Ma attenzione: meno nuovi contagi quotidiani non significa che si è fermato il contagio, ma solo che il numero di nuovi infetti cresce a un ritmo via via più lento. Giusto per darle un’idea: se fino all’annuncio della chiusura delle scuole avevamo 100 mila nuovi contagiati al giorno, dopo 10 giorni di arresti domiciliari (ultima settimana di marzo) si può stimare che i nuovi contagiati fossero scesi a “solo” 60 mila al giorno. Oggi dovrebbero essere ancora di meno, ma con i pochi dati che ci forniscono non si può stimare quanti siano.
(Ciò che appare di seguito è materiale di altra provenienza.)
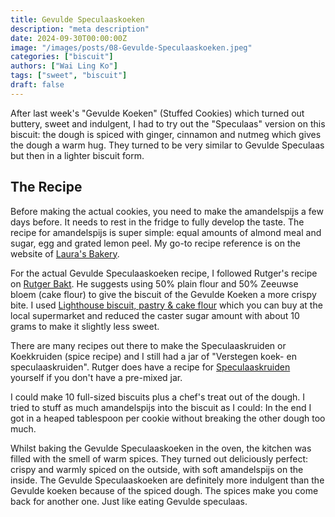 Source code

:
 ```yaml
---
title: Gevulde Speculaaskoeken
description: "meta description"
date: 2024-09-30T00:00:00Z
image: "/images/posts/08-Gevulde-Speculaaskoeken.jpeg"
categories: ["biscuit"]
authors: ["Wai Ling Ko"]
tags: ["sweet", "biscuit"]
draft: false
---
```

After last week's "Gevulde Koeken" (Stuffed Cookies) which turned out buttery, sweet and indulgent, I had to try out the "Speculaas" version on this biscuit: the dough is spiced with ginger, cinnamon and nutmeg which gives the dough a warm hug. They turned to be very similar to Gevulde Speculaas but then in a lighter biscuit form.

## The Recipe   
Before making the actual cookies, you need to make the amandelspijs a few days before. It needs to rest in the fridge to fully develop the taste. The recipe for amandelspijs is super simple: equal amounts of almond meal and sugar, egg and grated lemon peel. My go-to recipe reference is on the website of <a href="https://www.laurasbakery.nl/zelf-amandelspijs-maken/" target="_blank"> Laura's Bakery</a>.

For the actual Gevulde Speculaaskoeken recipe, I followed Rutger's recipe on  <a href="https://rutgerbakt.nl/koek-recepten/gevulde-speculaaskoeken-recept/" target="_blank"> Rutger Bakt</a>. He suggests using 50% plain flour and 50% Zeeuwse bloem (cake flour) to give the biscuit of the Gevulde Koeken a more crispy bite. I used <a href="https://www.lighthousebaking.com.au/products/lighthouse-biscuit%2C-pastry-%26-cake" target="_blank"> Lighthouse biscuit, pastry & cake flour</a> which you can buy at the local supermarket and reduced the caster sugar amount with about 10 grams to make it slightly less sweet.

There are many recipes out there to make the Speculaaskruiden or Koekkruiden (spice recipe) and I still had a jar of "Verstegen koek- en speculaaskruiden". Rutger does have a recipe for <a href="https://rutgerbakt.nl/basisrecepten/zelf-speculaaskruiden-maken-recept/" target="_blank"> Speculaaskruiden </a> yourself if you don't have a pre-mixed jar.

I could make 10 full-sized biscuits plus a chef's treat out of the dough. I tried to stuff as much amandelspijs into the biscuit as I could: In the end I got in a heaped tablespoon per cookie without breaking the other dough too much.

Whilst baking the Gevulde Speculaaskoeken in the oven, the kitchen was filled with the smell of warm spices. They turned out deliciously perfect: crispy and warmly spiced on the outside, with soft amandelspijs on the inside. The Gevulde Speculaaskoeken are definitely more indulgent than the Gevulde koeken because of the spiced dough. The spices make you come back for another one. Just like eating Gevulde speculaas.
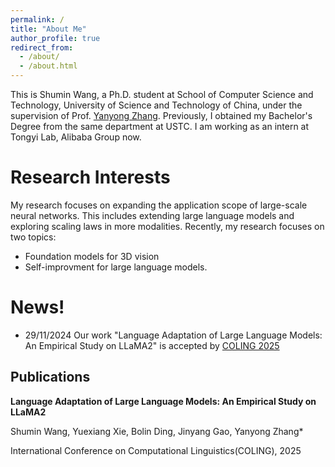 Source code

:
 ```yaml
---
permalink: /
title: "About Me"
author_profile: true
redirect_from: 
  - /about/
  - /about.html
---
```


This is Shumin Wang, a Ph.D. student at School of Computer Science and Technology, University of Science and Technology of China, under the supervision of Prof. [Yanyong Zhang](http://staff.ustc.edu.cn/~yanyongz/). Previously, I obtained my Bachelor's Degree from the same department at USTC. I am working as an intern at Tongyi Lab, Alibaba Group now.

Research Interests
======
My research focuses on expanding the application scope of large-scale neural networks. This includes extending large language models and exploring scaling laws in more modalities. Recently, my research focuses on two topics: 
- Foundation models for 3D vision
- Self-improvment for large language models.



News!
======
- 29/11/2024 Our work "Language Adaptation of Large Language Models: An Empirical Study on LLaMA2" is accepted by [COLING 2025](http://coling2025.org)

Publications
------
**Language Adaptation of Large Language Models: An Empirical Study on LLaMA2**

Shumin Wang, Yuexiang Xie, Bolin Ding, Jinyang Gao, Yanyong Zhang*

International Conference on Computational Linguistics(COLING), 2025
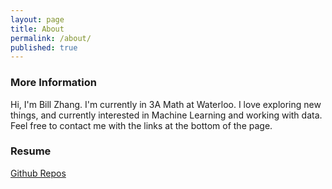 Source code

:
 ```yaml
---
layout: page
title: About
permalink: /about/
published: true
---
```



### More Information

Hi, I'm Bill Zhang. I'm currently in 3A Math at Waterloo. I love exploring new things, and currently interested in Machine Learning and working with data. Feel free to contact me with the links at the bottom of the page.

### Resume

<a href="https://github.com/itsbillzhang" target="_blank" type="application/pdf">Github Repos</a>

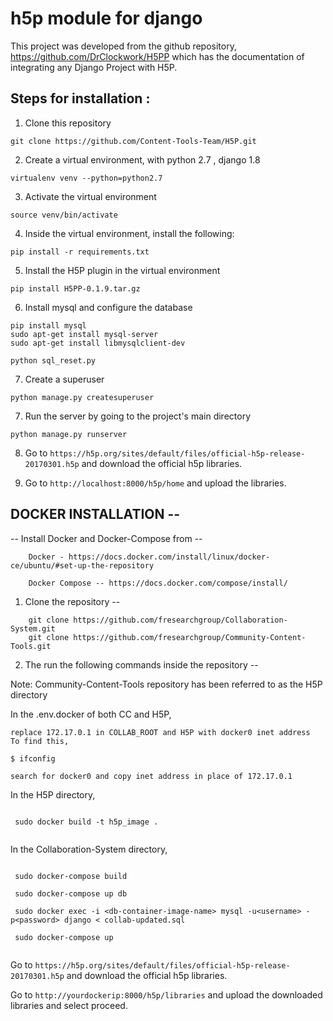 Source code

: # h5p module for django

This project was developed from the github repository, https://github.com/DrClockwork/H5PP which has the documentation of integrating any Django Project with H5P.

## Steps for installation :

1) Clone this repository

```
git clone https://github.com/Content-Tools-Team/H5P.git
```

2) Create a virtual environment, with python 2.7 , django 1.8

``` 
virtualenv venv --python=python2.7 
```

3) Activate the virtual environment

```
source venv/bin/activate
```
      
4) Inside the virtual environment, install the following:

```
pip install -r requirements.txt
```

5) Install the H5P plugin in the virtual environment

```
pip install H5PP-0.1.9.tar.gz
```

6) Install mysql and configure the database

```
pip install mysql
sudo apt-get install mysql-server
sudo apt-get install libmysqlclient-dev
```
```
python sql_reset.py
```

7) Create a superuser
```
python manage.py createsuperuser
```

7) Run the server by going to the project's main directory  

```
python manage.py runserver  
```

8) Go to ```https://h5p.org/sites/default/files/official-h5p-release-20170301.h5p``` and download the official h5p libraries.

9) Go to ```http://localhost:8000/h5p/home``` and upload the libraries.


## DOCKER INSTALLATION --

 -- Install Docker and Docker-Compose from  --

	    Docker - https://docs.docker.com/install/linux/docker-ce/ubuntu/#set-up-the-repository

	    Docker Compose -- https://docs.docker.com/compose/install/

1. Clone the repository --
```
   	git clone https://github.com/fresearchgroup/Collaboration-System.git
	git clone https://github.com/fresearchgroup/Community-Content-Tools.git
```
2. The run the following commands inside the repository --

Note: Community-Content-Tools repository has been referred to as the H5P directory

In the .env.docker of both CC and H5P,

	replace 172.17.0.1 in COLLAB_ROOT and H5P with docker0 inet address
	To find this, 
	
	$ ifconfig
	
	search for docker0 and copy inet address in place of 172.17.0.1

In the H5P directory,
```

 sudo docker build -t h5p_image .
 
```

In the Collaboration-System directory,
```

 sudo docker-compose build

 sudo docker-compose up db

 sudo docker exec -i <db-container-image-name> mysql -u<username> -p<password> django < collab-updated.sql

 sudo docker-compose up
 
 ```
 Go to `https://h5p.org/sites/default/files/official-h5p-release-20170301.h5p` and download the official h5p libraries.
 
 Go to `http://yourdockerip:8000/h5p/libraries` and upload the downloaded libraries and select proceed.
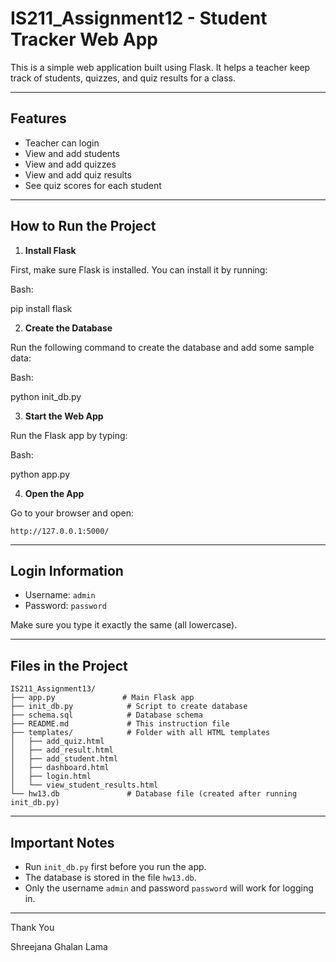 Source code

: # IS211_Assignment12 - Student Tracker Web App

This is a simple web application built using Flask. It helps a teacher keep track of students, quizzes, and quiz results for a class.

---

## Features
- Teacher can login
- View and add students
- View and add quizzes
- View and add quiz results
- See quiz scores for each student

---

## How to Run the Project

1. **Install Flask**

First, make sure Flask is installed. You can install it by running:

Bash:

pip install flask

2. **Create the Database**

Run the following command to create the database and add some sample data:

Bash:

python init_db.py


3. **Start the Web App**

Run the Flask app by typing:

Bash:

python app.py

4. **Open the App**

Go to your browser and open:

```
http://127.0.0.1:5000/
```

---

## Login Information
- Username: `admin`
- Password: `password`

Make sure you type it exactly the same (all lowercase).

---

## Files in the Project

```
IS211_Assignment13/
├── app.py               # Main Flask app
├── init_db.py            # Script to create database
├── schema.sql            # Database schema
├── README.md             # This instruction file
├── templates/            # Folder with all HTML templates
│   ├── add_quiz.html
│   ├── add_result.html
│   ├── add_student.html
│   ├── dashboard.html
│   ├── login.html
│   └── view_student_results.html
└── hw13.db               # Database file (created after running init_db.py)
```


---

## Important Notes
- Run `init_db.py` first before you run the app.
- The database is stored in the file `hw13.db`.
- Only the username `admin` and password `password` will work for logging in.

---
Thank You

Shreejana Ghalan Lama
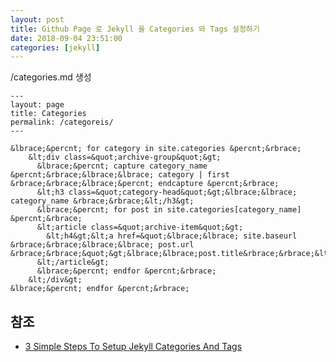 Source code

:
 ```yaml
---
layout: post
title: Github Page 로 Jekyll 을 Categories 와 Tags 설정하기
date: 2018-09-04 23:51:00
categories: [jekyll]
---
```

/categories.md 생성

    ---
    layout: page
    title: Categories
    permalink: /categoreis/
    ---

    &lbrace;&percnt; for category in site.categories &percnt;&rbrace;
        &lt;div class=&quot;archive-group&quot;&gt;
          &lbrace;&percnt; capture category_name &percnt;&rbrace;&lbrace;&lbrace; category | first &rbrace;&rbrace;&lbrace;&percnt; endcapture &percnt;&rbrace;
          &lt;h3 class=&quot;category-head&quot;&gt;&lbrace;&lbrace; category_name &rbrace;&rbrace;&lt;/h3&gt;
          &lbrace;&percnt; for post in site.categories[category_name] &percnt;&rbrace;
          &lt;article class=&quot;archive-item&quot;&gt;
            &lt;h4&gt;&lt;a href=&quot;&lbrace;&lbrace; site.baseurl &rbrace;&rbrace;&lbrace;&lbrace; post.url &rbrace;&rbrace;&quot;&gt;&lbrace;&lbrace;post.title&rbrace;&rbrace;&lt;/a&gt;&lt;/h4&gt;
          &lt;/article&gt;
          &lbrace;&percnt; endfor &percnt;&rbrace;
        &lt;/div&gt;
    &lbrace;&percnt; endfor &percnt;&rbrace;

## 참조
* [3 Simple Steps To Setup Jekyll Categories And Tags](https://blog.webjeda.com/jekyll-categories/)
Insomma il governo ci sta tenendo a casa perché sostanzialmente è l’unica cosa che sa fare per fermare il contagio?
Anche qui, mi permetta di rispondere senza nascondere le due facce della medaglia, quella pro-governo e quella anti. Il governo fa bene a mantenere il lockdown perché un mese non può bastare, e finché non si arriva vicini a contagi-zero è estremamente imprudente riaprire.
Al tempo stesso, però, non si può non rilevare che la curva di discesa è estremamente lenta, e questo è precisa responsabilità del governo, che non solo si è preso l’enorme responsabilità di ritardare di 2 settimane il lockdown totale (è dal 25 febbraio che c’erano gli elementi per capire che bisognava fermare tutto), ma non ha ancora fatto T-M-T, ossia le tre cose che avrebbero potuto abbreviare il percorso di uscita.

T-M-T ?
Sì, T come tamponi di massa, M come mascherine per tutti, T come tracciamento dei casi positivi e dei loro contatti. I paesi che hanno riportato vittorie significative nella lotta al virus (Cina, Corea del Sud, Singapore), hanno avuto successo perché hanno fatto queste cose. E in Europa tutto lascia pensare che il tributo di morti di ogni paese dipenderà più da T-M-T che dalla durata del fermo delle attività produttive. Da questo punto di vista, come ha notato il prof. Massimo Galli, la Germania è in vantaggio su molti altri paesi europei, e potrebbe – alla fine – uscirne meno peggio proprio perché non punta tutte le sue carte sul lockdown.

Lei stima un numero di contagi e morti molto più alto di quello ufficiale. In che modo desume questi numeri? Le autorità stanno sottostimando la diffusione del virus?
L’evidenza che suggerisce che i numeri non sono quelli ufficiali è frammentaria, ma molto convincente perché tutti gli indizi convergono nel farci ritenere che il numero di morti potrebbe essere il triplo dei morti rilevati dalla Protezione Civile, e che la mortalità al Sud potrebbe essere anche 10 volte quella ufficiale (per i dettagli si può consultare il sito della Fondazione Hume: www.fondazionehume.it)
Non credo che le autorità sottostimino la diffusione, semplicemente non vogliono che anche noi sappiamo quel che loro sanno perfettamente.

Il premier Conte a fine gennaio diceva che il governo era “prontissimo, abbiamo adottato tutti protocolli possibili e immaginabili”, possibile che il governo non avesse idea del pericolo che correva l’Italia?
Sì, è possibile. Perché i politici non si circondano di veri scienziati (che per me significa esperti che sono anche menti libere) ma scelgono gli studiosi più pronti a confermare le credenze e le scelte dei politici stessi. L’emergenza fu dichiarata non perché si era capito che saremmo arrivati al lockdown, ma semplicemente perché era un’occasione formidabile per assumere i “pieni poteri” (non metaforicamente, come l’ingenuo Salvini, ma sul serio).